Why Elections Aren’t Fun Anymore

Democracy was never intended to be an entertainment event per se. At best, free elections were supposed to allow for a rational discussion of issues so that voters could evaluate candidates and make the right choices. Nevertheless, if the process also provided a good show, so much the better.

So we have memories of earlier days with candidates speaking at rural rallies and fairs from the back of a truck. There was Jimmie Davis, backed by his band, pickin’ on his guitar and singing his hit “You Are My Sunshine” to the star-worshipping crowd. There was “Uncle Earl” Long picking on his favorite nemesis, New Orleans Mayor deLesseps Morrison whose name he downgraded to “Ole Dellasoups.” Long once told a rock-hard fundamentalist audience that he did not believe Morrison was a crook and then added that Morrison was too good a Catholic to steal. Before that crowd, it would have been better to say he was a crook.

If someone didn’t like the politics at least they might get a free slice of watermelon out of the experience. Oh, for the days of Huey Long speaking alongside the Evangeline Oak and delivering Louisiana’s all-time greatest political speech: He referred to the tears that Evangeline shed waiting for her lost lover, but then Huey pleaded to the crowd to give him the chance to dry their tears from their despair.

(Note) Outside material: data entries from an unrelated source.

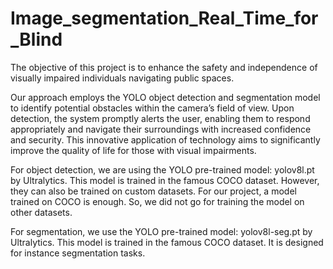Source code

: # Image_segmentation_Real_Time_for_Blind

The objective of this project is to enhance the safety and independence of visually impaired individuals navigating public spaces.

Our approach employs the YOLO object detection and segmentation model to identify potential obstacles within the camera’s field of view. Upon detection, the system promptly alerts the user, enabling them to respond appropriately and navigate their surroundings with increased confidence and security. This innovative application of technology aims to significantly improve the quality of life for those with visual impairments.

For object detection, we are using the YOLO pre-trained model: yolov8l.pt by Ultralytics. This model is trained in the famous COCO dataset. However, they can also be trained on custom datasets. For our project, a model trained on COCO is enough. So, we did not go for training the model on other datasets.


For segmentation, we use the YOLO pre-trained model: yolov8l-seg.pt by Ultralytics. This model is trained in the famous COCO dataset. It is designed for instance segmentation tasks.

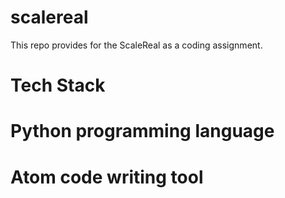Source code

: # scalereal
This repo provides for the ScaleReal as a coding assignment.

# Tech Stack
# Python programming language
# Atom code writing tool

Nowadays politics is too refined to be fun. Candidates, the serious ones, work from a playbook that tells them to exploit buzz phrases, avoid serious discussions on issues and minimize debates.

Television is the new public rally: short and punchy and calculated to respond to what is needed at any given moment. Go on the attack if your opponent is getting too strong; show yourself frolicking with the family and the dogs when you need to look wholesome.”

Audiences react differently to televised debates simply because they are less interesting, and that is because the candidates are more manipulating. Any serious candidate knows that what you say is not as important as what you don’t say. They strive to avoid the “gaffe” – like the candidate who once forgot what his position was on an issue and instead of faking it, said so. It is the gaffe that will make the sound bite on TV and what everyone will be talking about the next day. Should a candidate come up with a brilliant plan for, lets say, coastal erosion, no one will remember it – too many words. Too many details – no gaffe.

This is not to say that listening to Uncle Earl howl was a better exercise in democracy, but at least you knew what you were getting. It was like buying boudin from the pot, rather than pre-packaged.

Some things are better served fresh.